"...quizás el grito de un ciudadano puede advertir la presencia de un peligro encubierto o desconocido".

Simón Bolívar, Discurso de Angostura

Crónica ucevista

Cuando empecé a estudiar en la Universidad Central de Venezuela (UCV), hace ya casi 40 años, caminar por los pasillos era un acontecimiento que iba más allá del hecho de caminar bajo techo. De lejos, la UCV le lleva una morena en cuanto a “personalidad” a cualquier otra institución educativa del país, al extremo de que es Patrimonio Cultural de la Humanidad. Como la gaita aquella, los recuerdos se agolpan como esperando que alguien diga “partida” para salir desbocados y que todos sepan cuánto nos importa el Alma Mater.

Dudábamos de si es la casa que vence la sombra (que si son sombras en plural o en singular y, sin internet, la cosa ameritaba investigar) y al mismo tiempo un recuerdo triste de un grupo de jóvenes del Orfeón nos erizaba el alma de solidaridad y ternura.

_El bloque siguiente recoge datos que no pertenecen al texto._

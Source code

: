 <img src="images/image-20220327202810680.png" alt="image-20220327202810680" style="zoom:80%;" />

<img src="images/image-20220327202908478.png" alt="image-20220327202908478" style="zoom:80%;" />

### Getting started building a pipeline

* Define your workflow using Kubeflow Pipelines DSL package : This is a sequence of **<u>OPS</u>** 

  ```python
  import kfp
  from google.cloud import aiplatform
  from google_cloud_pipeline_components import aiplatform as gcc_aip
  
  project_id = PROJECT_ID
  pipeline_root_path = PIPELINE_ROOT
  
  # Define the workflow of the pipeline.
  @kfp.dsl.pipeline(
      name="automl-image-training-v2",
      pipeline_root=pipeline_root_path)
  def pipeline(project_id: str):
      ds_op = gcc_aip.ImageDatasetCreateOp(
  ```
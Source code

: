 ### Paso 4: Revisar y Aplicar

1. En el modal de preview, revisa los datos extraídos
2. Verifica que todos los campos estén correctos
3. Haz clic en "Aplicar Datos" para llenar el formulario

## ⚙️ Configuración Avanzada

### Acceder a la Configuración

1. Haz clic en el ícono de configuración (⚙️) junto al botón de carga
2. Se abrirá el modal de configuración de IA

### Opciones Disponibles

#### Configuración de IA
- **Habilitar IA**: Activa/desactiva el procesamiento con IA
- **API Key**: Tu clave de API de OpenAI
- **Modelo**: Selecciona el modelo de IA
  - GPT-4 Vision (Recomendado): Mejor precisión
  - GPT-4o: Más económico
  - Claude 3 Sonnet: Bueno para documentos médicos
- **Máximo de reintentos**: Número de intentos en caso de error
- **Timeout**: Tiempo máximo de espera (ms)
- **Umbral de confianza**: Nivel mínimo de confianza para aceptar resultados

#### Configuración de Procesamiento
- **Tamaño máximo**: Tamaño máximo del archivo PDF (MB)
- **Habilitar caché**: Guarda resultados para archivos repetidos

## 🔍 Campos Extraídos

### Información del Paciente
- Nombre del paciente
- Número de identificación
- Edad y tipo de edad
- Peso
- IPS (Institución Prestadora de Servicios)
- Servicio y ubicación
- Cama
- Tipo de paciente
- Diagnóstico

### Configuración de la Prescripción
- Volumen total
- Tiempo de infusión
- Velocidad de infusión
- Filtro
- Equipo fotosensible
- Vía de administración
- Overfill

Nunca se olvida el año 1971, cuando un Presidente se atrevió a tanto. Y cómo olvidar que el Jardín Botánico estuvo décadas ahí, cual Guantánamo para los cubanos, hasta que otro Presidente dijo que ya basta. Cómo ignorar a tantos que han sido felices en el Aula Magna por las graduaciones, por la Cátedra del Humor Aquiles Nazoa, por los conciertos de música clásica y de salsa, de trova cubana y de rock en toque de queda.

Cómo no estar contentos sabiendo que la tierra de nadie terminó siendo la tierra de todos y que el edificio rojo de la Biblioteca Central (que se ve desde donde estés en la Ciudad Universitaria) sigue siendo una especie de guardián de los saberes que a cada rato te recuerda para qué llegaste allí. La plaza del Rectorado se hizo pequeña para Juan Luis Guerra pero también para las concentraciones de los años 80, década que mentaron perdida, tan perdida que la palabra imperialismo empezó a borrarse de los labios juveniles.

Cómo olvidar la militancia en el Movimiento 80 y sus colectivos de base y el “asambleísmo” que tanto criticábamos, pero cuyas decisiones acatábamos como cuando vivimos nuestra “fresita de la amargura” al lado de una cloaca. Cómo olvidar las protestas pacíficas y las violentas y los “jueves culturales” que fueron una equivocación estratégica. Cómo olvidar el 27F y la fría morgue del Hospital Universitario donde reposaba Yulimar Reyes y con ella uno de los tantos recuerdos que me dejó la solidaridad de mi hermano Pedro Chacín.

Cómo olvidar tantas pintas de pancartas, tantas reuniones, tantas discusiones para soñar con la utopía y convencernos de que ese otro mundo posible que a veces se atisba, aún necesita de nuestra rebeldía.

No puedo ignorar todo eso y tampoco la certeza del trabajo que hizo Cecilia García para acabar con “la Central”, para que nuestros hijos e hijas se creyeran que Venezuela no tiene futuro y que salieran desbocados (como mis recuerdos) del país, porque la “resistencia” de la oposición es un eterno saboteo a cualquier cosa que se haga Patria adentro. Prohibido olvidar. Ese pasillo caído es el corolario, la guinda que le faltaba a la rectora nada magnífica. Es su mejor obra y deploro que se haga la víctima cuando es la victimaria. Es como mucho. Sigamos.